CHAPTER V

THE SOCIALIST PARTY OF FRANCE[ToC]

I

The Commune abruptly put an end to Socialism in France. The caldron boiled over and put out the fire. Thiers, in his last official message as president, claimed that Socialism, living and thriving in Germany, was absolutely dead in France. It was, however, to be revived in a newer and more vital form.

The exiled communards, in England and elsewhere, came in contact with Marxianism, and in 1880, when a general amnesty was declared, they brought to Paris a new and virile propaganda. The leader of the new Marxian movement was Jules Guesde, a tireless zealot, burning with the fire that kindles enthusiasm.

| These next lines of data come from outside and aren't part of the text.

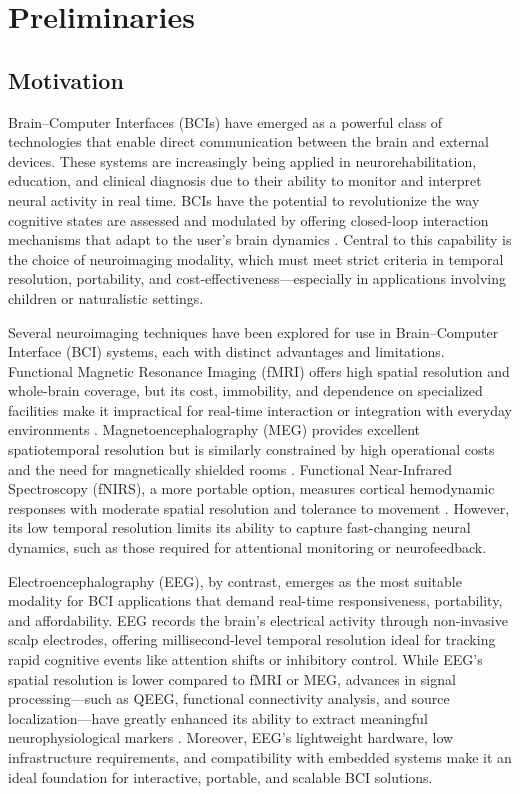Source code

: \chapter{Preliminaries}\label{sec:preliminaries}

\section{Motivation}\label{sec:motivation}

Brain–Computer Interfaces (BCIs) have emerged as a powerful class of technologies that enable direct communication between the brain and external devices. These systems are increasingly being applied in neurorehabilitation, education, and clinical diagnosis due to their ability to monitor and interpret neural activity in real time. BCIs have the potential to revolutionize the way cognitive states are assessed and modulated by offering closed-loop interaction mechanisms that adapt to the user’s brain dynamics \cite{Lim2023,Lin2025}. Central to this capability is the choice of neuroimaging modality, which must meet strict criteria in temporal resolution, portability, and cost-effectiveness—especially in applications involving children or naturalistic settings.

Several neuroimaging techniques have been explored for use in Brain–Computer Interface (BCI) systems, each with distinct advantages and limitations. Functional Magnetic Resonance Imaging (fMRI) offers high spatial resolution and whole-brain coverage, but its cost, immobility, and dependence on specialized facilities make it impractical for real-time interaction or integration with everyday environments \cite{Yang2025}. Magnetoencephalography (MEG) provides excellent spatiotemporal resolution but is similarly constrained by high operational costs and the need for magnetically shielded rooms \cite{Peksa2023}. Functional Near-Infrared Spectroscopy (fNIRS), a more portable option, measures cortical hemodynamic responses with moderate spatial resolution and tolerance to movement \cite{Doherty2023}. However, its low temporal resolution limits its ability to capture fast-changing neural dynamics, such as those required for attentional monitoring or neurofeedback.

Electroencephalography (EEG), by contrast, emerges as the most suitable modality for BCI applications that demand real-time responsiveness, portability, and affordability. EEG records the brain's electrical activity through non-invasive scalp electrodes, offering millisecond-level temporal resolution ideal for tracking rapid cognitive events like attention shifts or inhibitory control. While EEG's spatial resolution is lower compared to fMRI or MEG, advances in signal processing—such as QEEG, functional connectivity analysis, and source localization—have greatly enhanced its ability to extract meaningful neurophysiological markers \cite{Caiado2025,Yadav2023, Varbu2022}. Moreover, EEG's lightweight hardware, low infrastructure requirements, and compatibility with embedded systems make it an ideal foundation for interactive, portable, and scalable BCI solutions.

The "affaire Boulanger" absorbed attention at this time, and Guesde, in his newspapers, La Révolution Française and Égalité, supported the Republic. But he was also insisting upon "Le minimum d'état et la maximum de liberté" (a minimum of government and a maximum of liberty). This may be taken as the political maxim of the Socialists at that time, although it leads them into the embarrassing anomaly of using their own slave as their master.

Meantime a political labor party had arisen. In Paris, in 1878, a workingman became a candidate for the municipal council, and he headed his program with the words "Parti Ouvrier"—Labor Party. This is the first time the words were used with a political significance.[1] It was a small beginning, his votes were few, and the newspaper that espoused the workingman's cause, Le Prolétaire, was constantly on the verge of bankruptcy for want of proletarian support. In other cities the political labor movement began, and in 1879 a labor conference was held in Marseilles.

The two movements, labor and Socialist, drew together in 1880 at a general conference of workingmen at Havre. Here there were three groups which found it impossible to coalesce: the Anarchists, under Blanqui, formed the "Parti Socialiste Révolutionnaire"—the Revolutionary Socialist Party; the co-operativists, calling themselves the Republican Socialist Alliance, included the opportunist element of the Socialists; and the Guesdists, who were in the majority, organized the "Parti Ouvrier Français"—the French Labor Party—and adopted a Marxian program.